Melissa Gustin, curator of British Art, said the exhibition champions work by female artists determined to fulfil their creativity but who were often mocked by the establishment.
She said: “They’ve come from being laughed at at every tea table, as Thomas Gainsborough said, to being some of the most recognised women and artists in the world.”
She said: “This exhibition shows how women landscape painters used their art to express their individual gazes, representing multiple viewpoints along the way.
“They explored and interrogated the landscape around them, developing important networks and experimenting with new mediums and techniques in the process.”

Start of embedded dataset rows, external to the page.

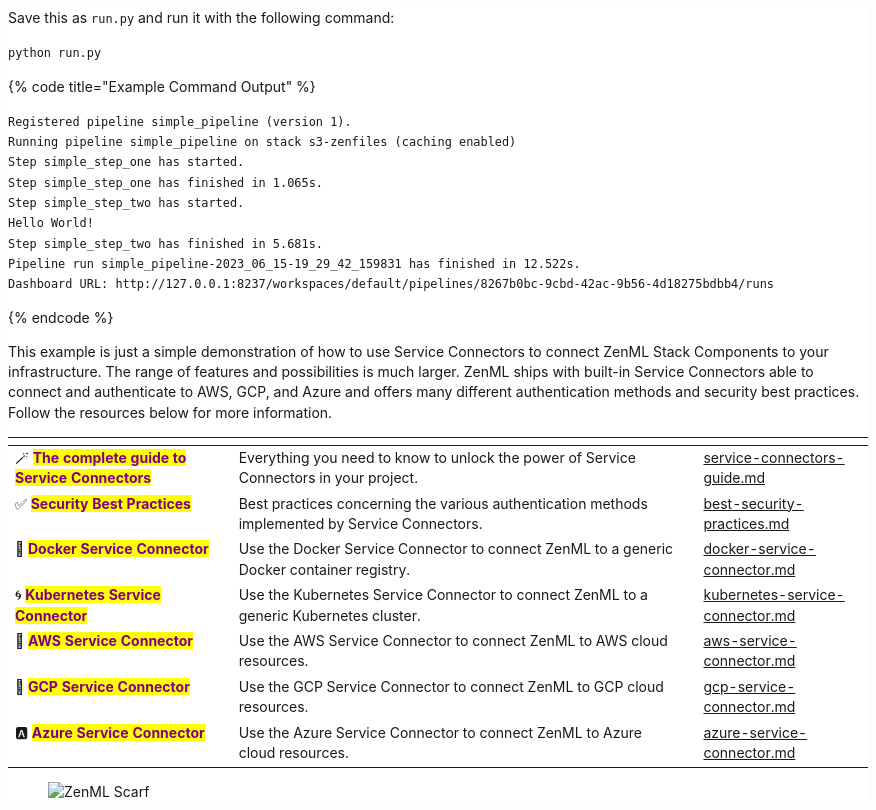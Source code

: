 Save this as `run.py` and run it with the following command:

```sh
python run.py
```

{% code title="Example Command Output" %}
```
Registered pipeline simple_pipeline (version 1).
Running pipeline simple_pipeline on stack s3-zenfiles (caching enabled)
Step simple_step_one has started.
Step simple_step_one has finished in 1.065s.
Step simple_step_two has started.
Hello World!
Step simple_step_two has finished in 5.681s.
Pipeline run simple_pipeline-2023_06_15-19_29_42_159831 has finished in 12.522s.
Dashboard URL: http://127.0.0.1:8237/workspaces/default/pipelines/8267b0bc-9cbd-42ac-9b56-4d18275bdbb4/runs
```
{% endcode %}

This example is just a simple demonstration of how to use Service Connectors to connect ZenML Stack Components to your infrastructure. The range of features and possibilities is much larger. ZenML ships with built-in Service Connectors able to connect and authenticate to AWS, GCP, and Azure and offers many different authentication methods and security best practices. Follow the resources below for more information.

<table data-view="cards"><thead><tr><th></th><th></th><th data-hidden></th><th data-hidden data-card-target data-type="content-ref"></th></tr></thead><tbody><tr><td><span data-gb-custom-inline data-tag="emoji" data-code="1fa84">🪄</span> <mark style="color:purple;"><strong>The complete guide to Service Connectors</strong></mark></td><td>Everything you need to know to unlock the power of Service Connectors in your project.</td><td></td><td><a href="connect-zenml-to-infrastructure/service-connectors-guide.md">service-connectors-guide.md</a></td></tr><tr><td><span data-gb-custom-inline data-tag="emoji" data-code="2705">✅</span> <mark style="color:purple;"><strong>Security Best Practices</strong></mark></td><td>Best practices concerning the various authentication methods implemented by Service Connectors.</td><td></td><td><a href="connect-zenml-to-infrastructure/best-security-practices.md">best-security-practices.md</a></td></tr><tr><td><span data-gb-custom-inline data-tag="emoji" data-code="1f40b">🐋</span> <mark style="color:purple;"><strong>Docker Service Connector</strong></mark></td><td>Use the Docker Service Connector to connect ZenML to a generic Docker container registry.</td><td></td><td><a href="connect-zenml-to-infrastructure/docker-service-connector.md">docker-service-connector.md</a></td></tr><tr><td><span data-gb-custom-inline data-tag="emoji" data-code="1f300">🌀</span> <mark style="color:purple;"><strong>Kubernetes Service Connector</strong></mark></td><td>Use the Kubernetes Service Connector to connect ZenML to a generic Kubernetes cluster.</td><td></td><td><a href="connect-zenml-to-infrastructure/kubernetes-service-connector.md">kubernetes-service-connector.md</a></td></tr><tr><td><span data-gb-custom-inline data-tag="emoji" data-code="1f536">🔶</span> <mark style="color:purple;"><strong>AWS Service Connector</strong></mark></td><td>Use the AWS Service Connector to connect ZenML to AWS cloud resources.</td><td></td><td><a href="connect-zenml-to-infrastructure/aws-service-connector.md">aws-service-connector.md</a></td></tr><tr><td><span data-gb-custom-inline data-tag="emoji" data-code="1f535">🔵</span> <mark style="color:purple;"><strong>GCP Service Connector</strong></mark></td><td>Use the GCP Service Connector to connect ZenML to GCP cloud resources.</td><td></td><td><a href="connect-zenml-to-infrastructure/gcp-service-connector.md">gcp-service-connector.md</a></td></tr><tr><td><span data-gb-custom-inline data-tag="emoji" data-code="1f170">🅰</span> <mark style="color:purple;"><strong>Azure Service Connector</strong></mark></td><td>Use the Azure Service Connector to connect ZenML to Azure cloud resources.</td><td></td><td><a href="connect-zenml-to-infrastructure/azure-service-connector.md">azure-service-connector.md</a></td></tr></tbody></table>

<figure><img src="https://static.scarf.sh/a.png?x-pxid=f0b4f458-0a54-4fcd-aa95-d5ee424815bc" alt="ZenML Scarf"><figcaption></figcaption></figure>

Elizabeth Campbell, whose watercolours recording her tour through the Alps were painted between 1818 and 1827, is among the relatively unknown artists featured in the exhibition.
Ms Gustin said the artist, from Yorkshire, was radical for her time.

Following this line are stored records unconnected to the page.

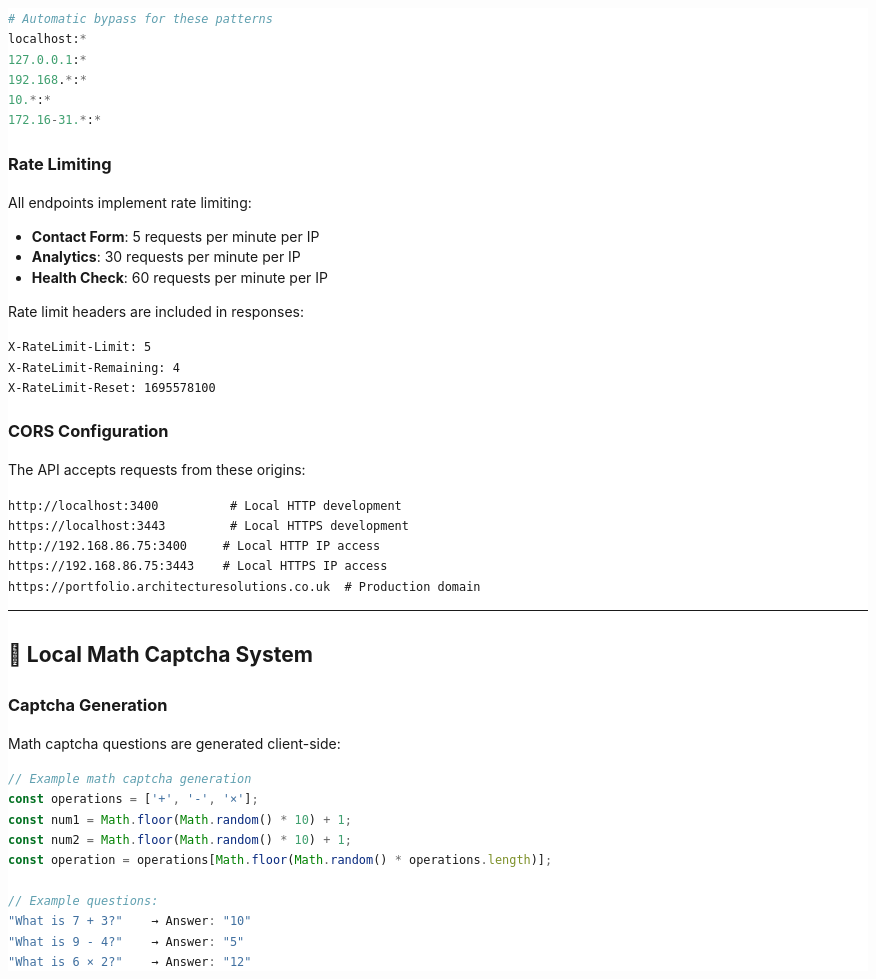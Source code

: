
 ```python
# Automatic bypass for these patterns
localhost:*
127.0.0.1:*
192.168.*:*
10.*:*
172.16-31.*:*
```

### **Rate Limiting**

All endpoints implement rate limiting:

- **Contact Form**: 5 requests per minute per IP
- **Analytics**: 30 requests per minute per IP
- **Health Check**: 60 requests per minute per IP

Rate limit headers are included in responses:
```
X-RateLimit-Limit: 5
X-RateLimit-Remaining: 4
X-RateLimit-Reset: 1695578100
```

### **CORS Configuration**

The API accepts requests from these origins:
```
http://localhost:3400          # Local HTTP development
https://localhost:3443         # Local HTTPS development
http://192.168.86.75:3400     # Local HTTP IP access
https://192.168.86.75:3443    # Local HTTPS IP access  
https://portfolio.architecturesolutions.co.uk  # Production domain
```

---

## 🧮 **Local Math Captcha System**

### **Captcha Generation**

Math captcha questions are generated client-side:

```javascript
// Example math captcha generation
const operations = ['+', '-', '×'];
const num1 = Math.floor(Math.random() * 10) + 1;
const num2 = Math.floor(Math.random() * 10) + 1;
const operation = operations[Math.floor(Math.random() * operations.length)];

// Example questions:
"What is 7 + 3?"    → Answer: "10"
"What is 9 - 4?"    → Answer: "5" 
"What is 6 × 2?"    → Answer: "12"
```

“She married a Scottish soldier, and after he died in the Napoleonic Wars… she took her young daughter, Thomasina, off to the Continent and spent the next 20 or 30 years essentially having adventures,” she said.
Ms Gustin said she did everything from “mountain climbing to speaking new languages and meeting new people and painting everything along her way”.
“They include a document of her trip over Mont Blanc,” she said.
“They were the first women to do this and they did it in corsets and hoop skirts, painting the whole way.”
Work from decorated artist Dame Ethel Walker (1861-1951) is also included in the display.
She exhibited at the Venice Biennale several times, was elected to the Royal Academy, and was given a damehood for her services to the arts in 1943.
She wanted to be known as an artist, not a female artist, Ms Gustin said.
“She felt the discussion around women artists from male artists was counter-productive, and that what really mattered was the quality of someone’s painting or sculpture,” she said.
She said she felt “that they should not be focused on the person’s gender but on how well they actually painted and if they had originality and talent”.
Work from Sheila Fell (1931-1979) is also on show.
The Cumbria artist preferred the local views to anywhere else even though she travelled in Europe, Ms Gustin said.
“She loved the place she came from in Cumbria and painted that rather than anything else.
“She visited Greece, she visited France and she found them uninspiring compared to Aspatria and the land that she’d grown up in,” she added.
The exhibition runs until 18 August.